[Document images with source code]

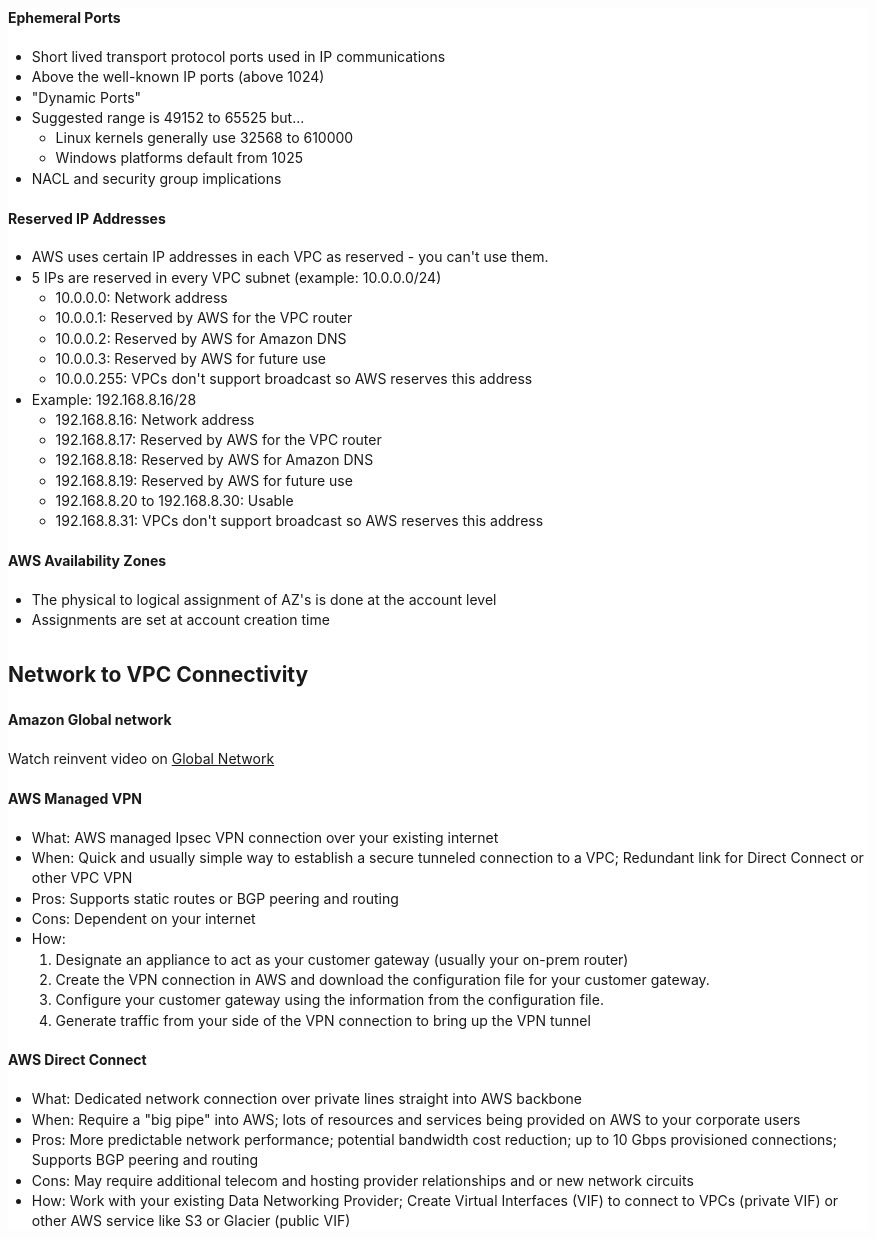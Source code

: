 #### Ephemeral Ports
* Short lived transport protocol ports used in IP communications 
* Above the well-known IP ports (above 1024)
* "Dynamic Ports"
* Suggested range is 49152 to 65525 but...
    - Linux kernels generally use 32568 to 610000
    - Windows platforms default from 1025
* NACL and security group implications

#### Reserved IP Addresses
* AWS uses certain IP addresses in each VPC as reserved - you can't use them.
* 5 IPs are reserved in every VPC subnet (example: 10.0.0.0/24)
    - 10.0.0.0: Network address
    - 10.0.0.1: Reserved by AWS for the VPC router
    - 10.0.0.2: Reserved by AWS for Amazon DNS
    - 10.0.0.3: Reserved by AWS for future use
    - 10.0.0.255: VPCs don't support broadcast so AWS reserves this address
 * Example: 192.168.8.16/28
    - 192.168.8.16: Network address
    - 192.168.8.17: Reserved by AWS for the VPC router
    - 192.168.8.18: Reserved by AWS for Amazon DNS
    - 192.168.8.19: Reserved by AWS for future use
    - 192.168.8.20 to 192.168.8.30: Usable
    - 192.168.8.31: VPCs don't support broadcast so AWS reserves this address

#### AWS Availability Zones
* The physical to logical assignment of AZ's is done at the account level
* Assignments are set at account creation time

## Network to VPC Connectivity

#### Amazon Global network
Watch reinvent video on [Global Network](https://www.youtube.com/watch?v=uj7Ting6Ckk&ab_channel=AmazonWebServices)

#### AWS Managed VPN
* What: AWS managed Ipsec VPN connection over your existing internet 
* When: Quick and usually simple way to establish a secure tunneled connection to a VPC; Redundant link for Direct Connect or other VPC VPN 
* Pros: Supports static routes or BGP peering and routing 
* Cons: Dependent on your internet 
* How: 
    1. Designate an appliance to act as your customer gateway (usually your on-prem router)
    2. Create the VPN connection in AWS and download the configuration file for your customer gateway.
    3. Configure your customer gateway using the information from the configuration file.
    4. Generate traffic from your side of the VPN connection to bring up the VPN tunnel

#### AWS Direct Connect
* What: Dedicated network connection over private lines straight into AWS backbone
* When: Require a "big pipe" into AWS; lots of resources and services being provided on AWS to your corporate users
* Pros: More predictable network performance; potential bandwidth cost reduction; up to 10 Gbps provisioned connections; Supports BGP peering and routing
* Cons: May require additional telecom and hosting provider relationships and or new network circuits
* How: Work with your existing Data Networking Provider; Create Virtual Interfaces (VIF) to connect to VPCs (private VIF) or other AWS service like S3 or Glacier (public VIF)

Work instruction - Without the pictures, give back the entries exactly.

Answer to this problem -
Source code

: #### Ephemeral Ports
* Short lived transport protocol ports used in IP communications 
* Above the well-known IP ports (above 1024)
* "Dynamic Ports"
* Suggested range is 49152 to 65525 but...
    - Linux kernels generally use 32568 to 610000
    - Windows platforms default from 1025
* NACL and security group implications

#### Reserved IP Addresses
* AWS uses certain IP addresses in each VPC as reserved - you can't use them.
* 5 IPs are reserved in every VPC subnet (example: 10.0.0.0/24)
    - 10.0.0.0: Network address
    - 10.0.0.1: Reserved by AWS for the VPC router
    - 10.0.0.2: Reserved by AWS for Amazon DNS
    - 10.0.0.3: Reserved by AWS for future use
    - 10.0.0.255: VPCs don't support broadcast so AWS reserves this address
 * Example: 192.168.8.16/28
    - 192.168.8.16: Network address
    - 192.168.8.17: Reserved by AWS for the VPC router
    - 192.168.8.18: Reserved by AWS for Amazon DNS
    - 192.168.8.19: Reserved by AWS for future use
    - 192.168.8.20 to 192.168.8.30: Usable
    - 192.168.8.31: VPCs don't support broadcast so AWS reserves this address

#### AWS Availability Zones
* The physical to logical assignment of AZ's is done at the account level
* Assignments are set at account creation time

## Network to VPC Connectivity

#### Amazon Global network
Watch reinvent video on [Global Network](https://www.youtube.com/watch?v=uj7Ting6Ckk&ab_channel=AmazonWebServices)

#### AWS Managed VPN
* What: AWS managed Ipsec VPN connection over your existing internet 
* When: Quick and usually simple way to establish a secure tunneled connection to a VPC; Redundant link for Direct Connect or other VPC VPN 
* Pros: Supports static routes or BGP peering and routing 
* Cons: Dependent on your internet 
* How: 
    1. Designate an appliance to act as your customer gateway (usually your on-prem router)
    2. Create the VPN connection in AWS and download the configuration file for your customer gateway.
    3. Configure your customer gateway using the information from the configuration file.
    4. Generate traffic from your side of the VPN connection to bring up the VPN tunnel

#### AWS Direct Connect
* What: Dedicated network connection over private lines straight into AWS backbone
* When: Require a "big pipe" into AWS; lots of resources and services being provided on AWS to your corporate users
* Pros: More predictable network performance; potential bandwidth cost reduction; up to 10 Gbps provisioned connections; Supports BGP peering and routing
* Cons: May require additional telecom and hosting provider relationships and or new network circuits
* How: Work with your existing Data Networking Provider; Create Virtual Interfaces (VIF) to connect to VPCs (private VIF) or other AWS service like S3 or Glacier (public VIF)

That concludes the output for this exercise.